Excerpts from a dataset
^^^^^^^^

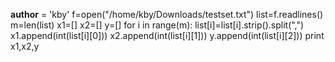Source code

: __author__ = 'kby'
f=open("/home/kby/Downloads/testset.txt")
list=f.readlines()
m=len(list)
x1=[]
x2=[]
y=[]
for i in range(m):
    list[i]=list[i].strip().split(",")
    x1.append(int(list[i][0]))
    x2.append(int(list[i][1]))
    y.append(int(list[i][2]))
print x1,x2,y
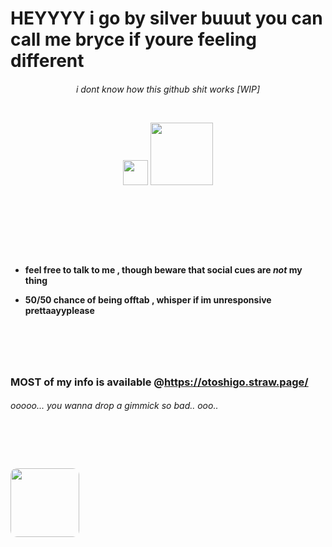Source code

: 
<h1 align="left">
  HEYYYY  i go by silver buuut you can call me bryce if youre feeling different

<h6 align="center">
i dont know how this github shit works [WIP]

 ‎  ‎  ‎  ‎ 

<p align="center">
  <img src="https://media.tenor.com/lr6evdW49pcAAAAj/totodile-pokemon.gif" width="40" />
  <img src="https://media.tenor.com/iTvNxcxAT5oAAAAi/pokemon-pokemonsilver.gif" width="100" />
</p>

# ‎ 

<h4 align="left">

 ‎  ‎ 

- feel free to talk to me , though beware that social cues are *not* my thing 

- 50/50 chance of being offtab , whisper if im unresponsive prettaayyplease

# ‎ 

### MOST of my info is available @https://otoshigo.straw.page/

   ###### ooooo... you wanna drop a gimmick so bad.. ooo..

# ‎ 

<p align="left">
  <img src="https://visitor-badge.laobi.icu/badge?page_id=rettier.rettier&left_color=crimson&right_color=firebrick" width="110" style="border-radius: 10px;" />
</p>
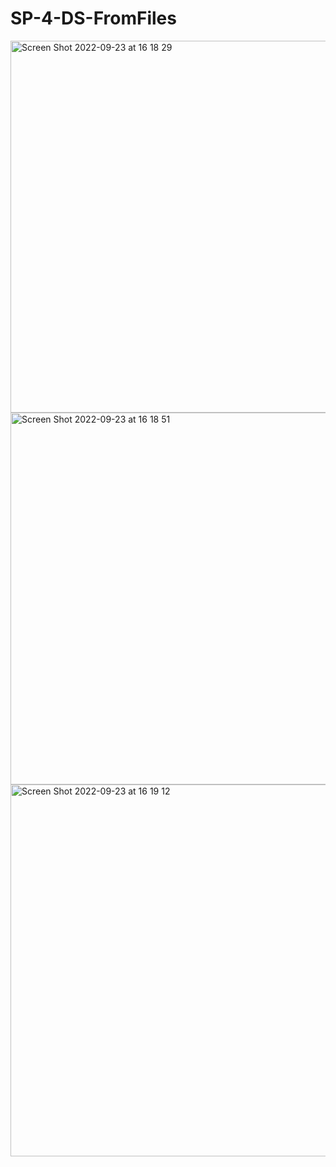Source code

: # SP-4-DS-FromFiles

<img width="595" alt="Screen Shot 2022-09-23 at 16 18 29" src="https://user-images.githubusercontent.com/74483949/191982013-ba61a856-80f5-413b-8938-6a9fa49a35d3.png">
<img width="595" alt="Screen Shot 2022-09-23 at 16 18 51" src="https://user-images.githubusercontent.com/74483949/191982026-79edb436-2735-47eb-802b-ea03832af2b9.png">
<img width="595" alt="Screen Shot 2022-09-23 at 16 19 12" src="https://user-images.githubusercontent.com/74483949/191982038-daea4e1a-fa8a-444f-b00c-000c526e4de2.png">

^^^^^^^^

What this task involves
Scan the entries above for the string "media", and copy every line where it turns up.

Response area
  <img src="https://media.tenor.com/lr6evdW49pcAAAAj/totodile-pokemon.gif" width="40" />
  <img src="https://media.tenor.com/iTvNxcxAT5oAAAAi/pokemon-pokemonsilver.gif" width="100" />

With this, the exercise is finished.